[Work task] This exercise calls for every line of the data below with the string "HrantHaruthiunian" in it.

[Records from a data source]
___

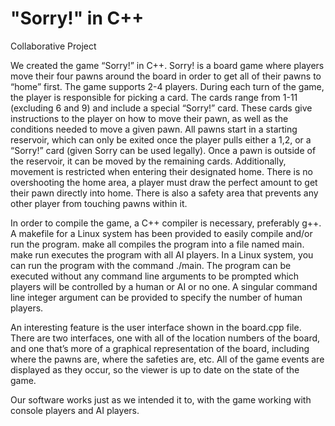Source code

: # "Sorry!" in C++
Collaborative Project

We created the game “Sorry!” in C++. Sorry! is a board game where
players move their four pawns around the board in order to get all
of their pawns to “home” first. The game supports 2-4 players.
During each turn of the game, the player is responsible for
picking a card. The cards range from 1-11 (excluding 6 and 9)
and include a special “Sorry!” card. These cards give instructions
to the player on how to move their pawn, as well as the
conditions needed to move a given pawn. All pawns start in a
starting reservoir, which can only be exited once the player
pulls either a 1,2, or a “Sorry!” card (given Sorry can be used
legally). Once a pawn is outside of the reservoir, it can be
moved by the remaining cards. Additionally, movement is
restricted when entering their designated home. There is no
overshooting the home area, a player must draw the perfect
amount to get their pawn directly into home. There is also a
safety area that prevents any other player from touching pawns
within it.


In order to compile the game, a C++ compiler is necessary, preferably g++. A makefile for a Linux system has been provided to easily compile and/or run the program. make all compiles the program into a file named main. make run executes the program with all AI players. In a Linux system, you can run the program with the command ./main. The program can be executed without any command line arguments to be prompted which players will be controlled by a human or AI or no one. A singular command line integer argument can be provided to specify the number of human players.

An interesting feature is the user interface shown in the
board.cpp file. There are two interfaces, one with all of the
location numbers of the board, and one that’s more of a graphical
representation of the board, including where the pawns are, where
the safeties are, etc. All of the game events are displayed as they
occur, so the viewer is up to date on the state of the game.

Our software works just as we intended it to, with the game
working with console players and AI players.

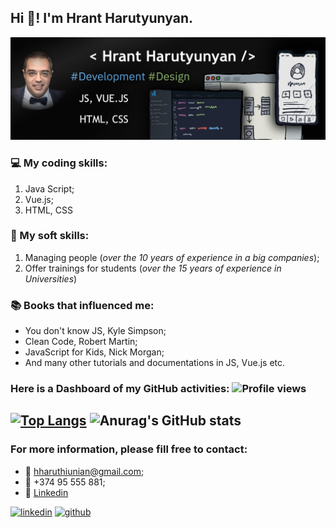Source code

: ## Hi 👏!  I'm Hrant Harutyunyan.  

<img src="MyBanner.jpg">

### 💻 My coding skills:
>
1. Java Script;
2. Vue.js;
3. HTML, CSS

### 🤹 My soft skills: 
>
1. Managing people (*over the 10 years of experience in a big companies*);
2. Offer trainings for students (*over the 15 years of experience in Universities*)

### 📚 Books that influenced me: 
>
+ You don't know JS, Kyle Simpson;
+ Clean Code, Robert Martin;
+ JavaScript for Kids, Nick Morgan;
+ And many other tutorials and documentations in JS, Vue.js etc.

### Here is a Dashboard of my GitHub activities:   ![Profile views](https://gpvc.arturio.dev/HrantHaruthiunian)  
>
[![Top Langs](https://github-readme-stats.vercel.app/api/top-langs/?username=HrantHaruthiunian)](https://github.com/anuraghazra/github-readme-stats)  ![Anurag's GitHub stats](https://github-readme-stats.vercel.app/api?username=HrantHaruthiunian&theme=radical&show_icons=true) 
---
### For more information, please fill free to contact:
>
+ 📧 hharuthiunian@gmail.com;
+ 📱 +374 95 555 881;
+ 🔗 <a href="http://linkedin.com/in/hrant-harutyunyan/" target="_blank">Linkedin</a>
>
[<img src='https://cdn.jsdelivr.net/npm/simple-icons@3.0.1/icons/linkedin.svg' alt='linkedin' height='40'>](https://www.linkedin.com/in/Hrant-Harutyunyan/)   [<img src='https://cdn.jsdelivr.net/npm/simple-icons@3.0.1/icons/github.svg' alt='github' height='40'>](https://github.com/HrantHaruthiunian)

___

[Solution]
### Here is a Dashboard of my GitHub activities:   ![Profile views](https://gpvc.arturio.dev/HrantHaruthiunian)  
[![Top Langs](https://github-readme-stats.vercel.app/api/top-langs/?username=HrantHaruthiunian)](https://github.com/anuraghazra/github-readme-stats)  ![Anurag's GitHub stats](https://github-readme-stats.vercel.app/api?username=HrantHaruthiunian&theme=radical&show_icons=true) 
[<img src='https://cdn.jsdelivr.net/npm/simple-icons@3.0.1/icons/linkedin.svg' alt='linkedin' height='40'>](https://www.linkedin.com/in/Hrant-Harutyunyan/)   [<img src='https://cdn.jsdelivr.net/npm/simple-icons@3.0.1/icons/github.svg' alt='github' height='40'>](https://github.com/HrantHaruthiunian)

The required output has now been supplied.